HP Microserver – Ubuntu 11.04 Setup

James Young · June 2, 2011

On Wednesday, I received my $199 (!!!) HP Microserver.  This little beauty is a low-cost, low-power solution for anyone who wants a tiny NAS or otherwise always-on box.

HP Microserver with AMD N36L

As standard, this unit comes with one 250Gb SATA disk drive, no DVD drive, 1Gb of PC3-10600 unbuffered ECC memory, and an AMD N36L processor.  It also comes equipped with all the drive chassis required to go up to 4 internal drives.  Memory can be upgraded to 2x4Gb of PC3-10600 in either ECC or non-ECC formats, unbuffered only.  I upgraded it straight away to 8Gb of RAM with two Kingston 4Gb unbuffered PC3-10600 CAS 9 DIMMs.

The N36L processor is the kind of processor usually found on netbooks or laptops - it’s a dual-core 1.3GHz 64-bit processor, and even comes with AMD’s VT-d hardware virtualization support.  The motherboard has an integrated onboard USB port, as well as the four USB ports on the front and two on the back.

So, what to do with this thing?  Well, I currently have a box that’s running a compactflash card for storage, but it’s a horrible CPU and has hardly any memory (256Mb).  As a result, it’s slow.  But it uses very little power.  I want to make this as a replacement for that, which means power is at a premium.
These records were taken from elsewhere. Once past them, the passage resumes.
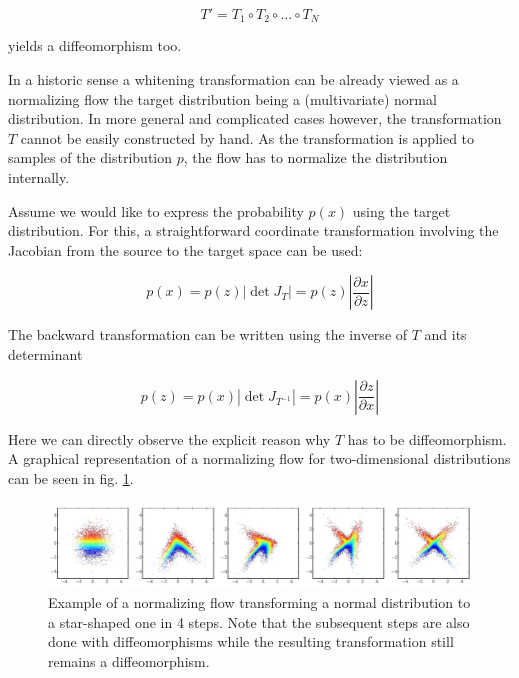 \begin{equation*}
	T' = T_1 \circ T_2 \circ ... \circ T_N
\end{equation*}

yields a diffeomorphism too.

In a historic sense a whitening transformation can be already viewed as a normalizing flow the target distribution being a (multivariate) normal distribution. In more general and complicated cases however, the transformation $T$ cannot be easily constructed by hand. As the transformation is applied to samples of the distribution $p$, the flow has to normalize the distribution internally.

Assume we would like to express the probability $p(x)$ using the target distribution. For this, a straightforward coordinate transformation involving the Jacobian from the source to the target space can be used:

\begin{equation*}
	p(x) = p(z) \left| \det J_T \right| = p(z) \left| \frac{\partial x}{\partial z} \right|
\end{equation*}

The backward transformation can be written using the inverse of $T$ and its determinant

\begin{equation*}
	p(z) = p(x) \left| \det J_{T^{-1}} \right| = p(x) \left| \frac{\partial z}{\partial x} \right|
\end{equation*}

Here we can directly observe the explicit reason why $T$ has to be diffeomorphism. A graphical representation of a normalizing flow for two-dimensional distributions can be seen in fig. \ref{fig:NF_example}.

\begin{figure}[h!]
	\centering
	\includegraphics[width=\textwidth]{figures/neural_networks/flow}
	\caption{Example of a normalizing flow transforming a normal distribution to a star-shaped one in 4 steps. Note that the subsequent steps are also done with diffeomorphisms while the resulting transformation still remains a diffeomorphism. \cite{Papamakarios_NF}}
	\label{fig:NF_example}
\end{figure}

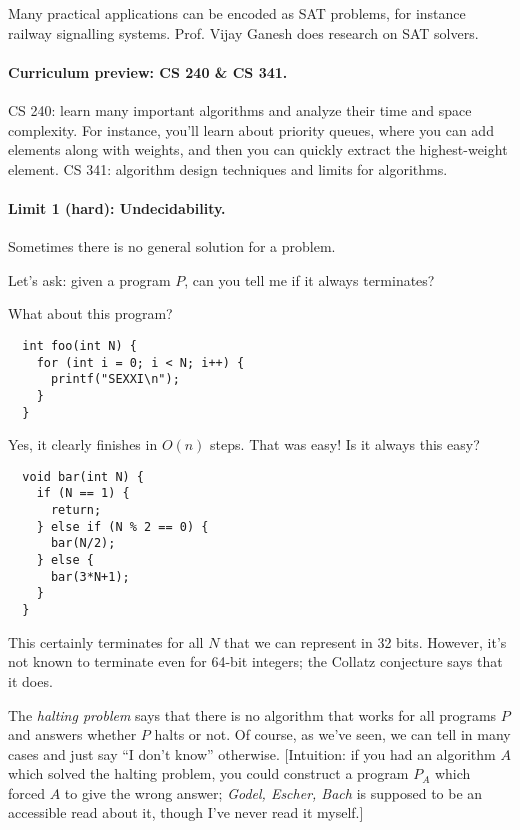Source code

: \documentclass[11pt]{article}
\begin{document}
Many practical applications can be encoded as SAT problems, for
instance railway signalling systems. Prof. Vijay Ganesh does research
on SAT solvers.

\paragraph{Curriculum preview: CS 240 \& CS 341.}
CS 240: learn many important algorithms
and analyze their time and space complexity. For 
instance, you'll learn about priority queues, where
you can add elements along with weights, and
then you can quickly extract the highest-weight element.
CS 341: algorithm design techniques and limits for algorithms.

\paragraph{Limit 1 (hard): Undecidability.} Sometimes there 
is no general solution for a problem.

Let's ask: given a program $P$, can you tell me if it always 
terminates?

What about this program?

\begin{lstlisting}
  int foo(int N) {
    for (int i = 0; i < N; i++) {
      printf("SEXXI\n");
    }
  }
\end{lstlisting}

Yes, it clearly finishes in $O(n)$ steps. That was easy! Is it always this easy?

\begin{lstlisting}
  void bar(int N) {
    if (N == 1) {
      return;
    } else if (N % 2 == 0) {
      bar(N/2);
    } else {
      bar(3*N+1);
    }
  }
\end{lstlisting}

This certainly terminates for all $N$ that we can represent in 32 bits. However, it's not
known to terminate even for 64-bit integers; the Collatz conjecture says that it does.

The \emph{halting problem} says that there is no algorithm that works for all programs $P$
and answers whether $P$ halts or not. Of course, as we've seen, we can tell in many cases
and just say ``I don't know'' otherwise. [Intuition: if you had an algorithm $A$ which solved
the halting problem, you could construct a program $P_A$ which forced $A$ to give the wrong answer;
\emph{Godel, Escher, Bach} is supposed to be an accessible read about it, though I've never read it
myself.]
\end{document}
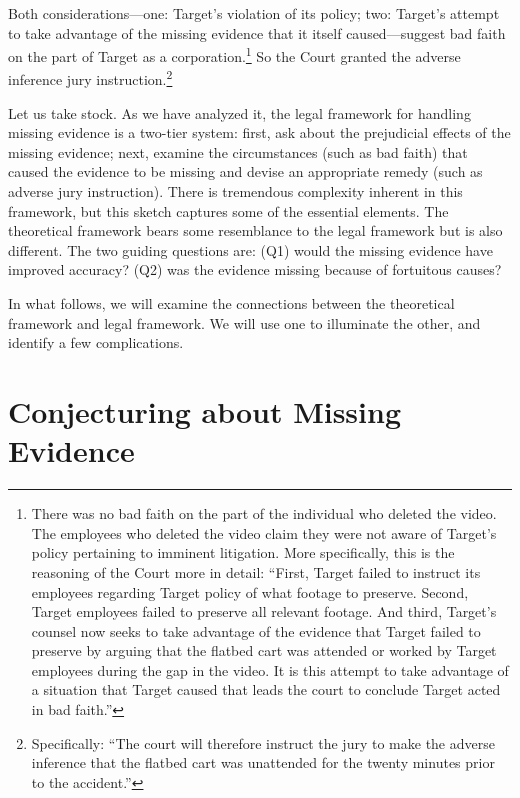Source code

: \documentclass[
  10pt,
  dvipsnames,enabledeprecatedfontcommands]{scrartcl}
\begin{document}
\noindent Both considerations---one: Target's violation of its policy;
two: Target's attempt to take advantage of the missing evidence that it
itself caused---suggest bad faith on the part of Target as a
corporation.\footnote{There was no bad faith on the part of the
  individual who deleted the video. The employees who deleted the video
  claim they were not aware of Target's policy pertaining to imminent
  litigation. More specifically, this is the reasoning of the Court more
  in detail: ``First, Target failed to instruct its employees regarding
  Target policy of what footage to preserve. Second, Target employees
  failed to preserve all relevant footage. And third, Target's counsel
  now seeks to take advantage of the evidence that Target failed to
  preserve by arguing that the flatbed cart was attended or worked by
  Target employees during the gap in the video. It is this attempt to
  take advantage of a situation that Target caused that leads the court
  to conclude Target acted in bad faith.''} So the Court granted the
adverse inference jury instruction.\footnote{ Specifically: ``The court
  will therefore instruct the jury to make the adverse inference that
  the flatbed cart was unattended for the twenty minutes prior to the
  accident.''}

\vspace{4mm}

\noindent Let us take stock. As we have analyzed it, the legal framework
for handling missing evidence is a two-tier system: first, ask about the
prejudicial effects of the missing evidence; next, examine the
circumstances (such as bad faith) that caused the evidence to be missing
and devise an appropriate remedy (such as adverse jury instruction).
There is tremendous complexity inherent in this framework, but this
sketch captures some of the essential elements. The theoretical
framework bears some resemblance to the legal framework but is also
different. The two guiding questions are: (Q1) would the missing
evidence have improved accuracy? (Q2) was the evidence missing because
of fortuitous
causes?

In what follows, we will examine the connections between the theoretical
framework and legal framework. We will use one to illuminate the other,
and identify a few complications.

\hypertarget{conjecturing-about-missing-evidence}{%
\section{Conjecturing about Missing
Evidence}\label{conjecturing-about-missing-evidence}}
\end{document}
As such, my plan was to run a *nix off of a USB key.  I also wanted a good filesystem so I could use the thing as a NAS when i get more physical drives.  I first toyed with the idea of Oracle Solaris 11 Express running ZFS, but I abandoned that because I didn’t like Solaris.

Then I had the idea of running Ubuntu Server with ZFS from the ZFS On Linux project.  That worked, but I locked up my Ubuntu 32-bit server install when I copied a file.  I then discovered that ZFS is really memory hungry and you should use a 64-bit OS.  So I swapped to Ubuntu Server 64-bit.  It worked.  But then I found out that ZFS can’t grow a stripe vertically, so if I upgraded to bigger drives I’d be in the poo.  Plus it’s really a bit complex for what I want.

So what I wound out settling on was good old’ MDADM with LVM and EXT4, running on Ubuntu Server 64-bit.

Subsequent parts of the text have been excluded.